→ **Task instructions**: Every line that contains the word "describe" should be copied from the records below.

——————————

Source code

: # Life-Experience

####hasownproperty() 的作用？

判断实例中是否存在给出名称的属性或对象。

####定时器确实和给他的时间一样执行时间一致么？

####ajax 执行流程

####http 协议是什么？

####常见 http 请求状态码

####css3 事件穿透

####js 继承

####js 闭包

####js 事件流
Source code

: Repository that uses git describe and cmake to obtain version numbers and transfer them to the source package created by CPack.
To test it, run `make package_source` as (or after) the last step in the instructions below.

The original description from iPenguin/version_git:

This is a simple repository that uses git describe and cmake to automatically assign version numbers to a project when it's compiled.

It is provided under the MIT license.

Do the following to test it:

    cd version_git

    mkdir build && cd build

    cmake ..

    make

——————————

→ **Exercise result**:
: Repository that uses git describe and cmake to obtain version numbers and transfer them to the source package created by CPack.
This is a simple repository that uses git describe and cmake to automatically assign version numbers to a project when it's compiled.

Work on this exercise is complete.